Member of the Bangladesh Parliament for Mymensingh-5
- In office 14 July 1996 – 27 October 2006
- Preceded by: Abu Reza Fazlul Haque Bablu
- Succeeded by: K. M. Khalid

Personal details
- Born: 1936/37
- Died: 17 October 2020 (aged 83) Dhaka, Bangladesh
- Party: Bangladesh Nationalist Party
- Spouse: Zeenat Mosharraf
- Relations: Mohammed Zakir Hossain (brother)

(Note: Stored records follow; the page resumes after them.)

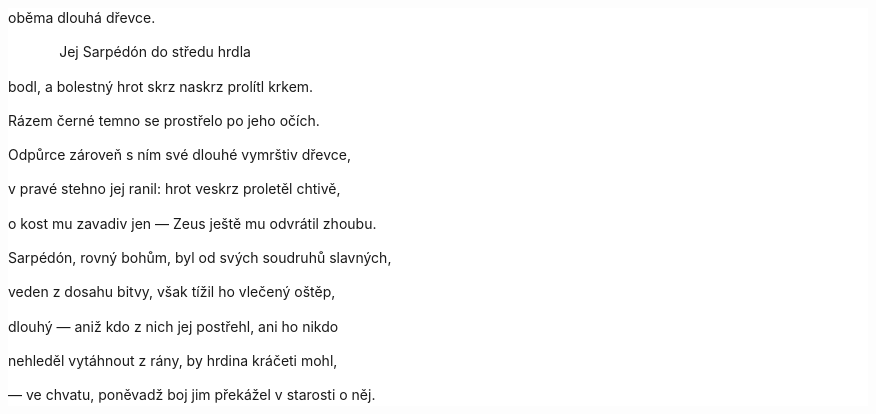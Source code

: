 </section>

<section>

oběma dlouhá dřevce.

</section>

<section>

             Jej Sarpédón do středu hrdla

</section>

<section>

bodl, a bolestný hrot skrz naskrz prolítl krkem.

</section>

<section>

Rázem černé temno se prostřelo po jeho očích.

Odpůrce zároveň s ním své dlouhé vymrštiv dřevce,

</section>

<section>

v pravé stehno jej ranil: hrot veskrz proletěl chtivě,

</section>

<section>

o kost mu zavadiv jen — Zeus ještě mu odvrátil zhoubu.

Sarpédón, rovný bohům, byl od svých soudruhů slavných,

</section>

<section>

veden z dosahu bitvy, však tížil ho vlečený oštěp,

</section>

<section>

dlouhý — aniž kdo z nich jej postřehl, ani ho nikdo

</section>

<section>

nehleděl vytáhnout z rány, by hrdina kráčeti mohl,

</section>

<section>

— ve chvatu, poněvadž boj jim překážel v starosti o něj.

</section>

= A. K. M. Mosharraf Hossain =

Bangladeshi politician (died 2020)

A. K. M. Mosharraf Hossain (1936/37 – 17 October 2020) was a politician of the Bangladesh Nationalist Party and a state minister of energy and mineral resources from 10 October 2001 until his resignation on 18 June 2005. He was a 2-term Jatiya Sangsad member representing the Mymensingh-5 constituency.

==Career==
Hossain served as a bureaucrat in the administration of President Hussain Muhammad Ershad. He was elected to the parliament from Mymensingh-5 in 1996 and 2001 as a candidate of the Bangladesh Nationalist Party. He served as the state minister of energy and mineral resources in the Third Khaleda Cabinet from October 2001 to June 2005. He was removed from office on allegations of corruption regarding Niko Resources.

Hossain was nominated by the BNP for the Mymensingh-4 constituency in the 2008 Bangladeshi general election but he failed to win the election.

===Corruption charges===
Hossain received a Toyota Land Cruiser, worth 9.5 million taka, from Canadian petroleum company Niko Resources as a bribe for a contract in the Tengratila and Feni gas fields. On 12 February 2012, Hossain was sued by the Bangladesh Anti Corruption Commission for corruption. Niko sued Bangladesh in 2010 at the International Centre for Settlement of Investment Disputes of the World Bank.

== Personal life ==
Hossain was married to Zeenat Mosharraf, a former Jatiya Sangsad member of the Jatiya Party.

Hossain died on 17 October 2020 at a hospital in Dhaka. He was infected with the COVID-19 virus.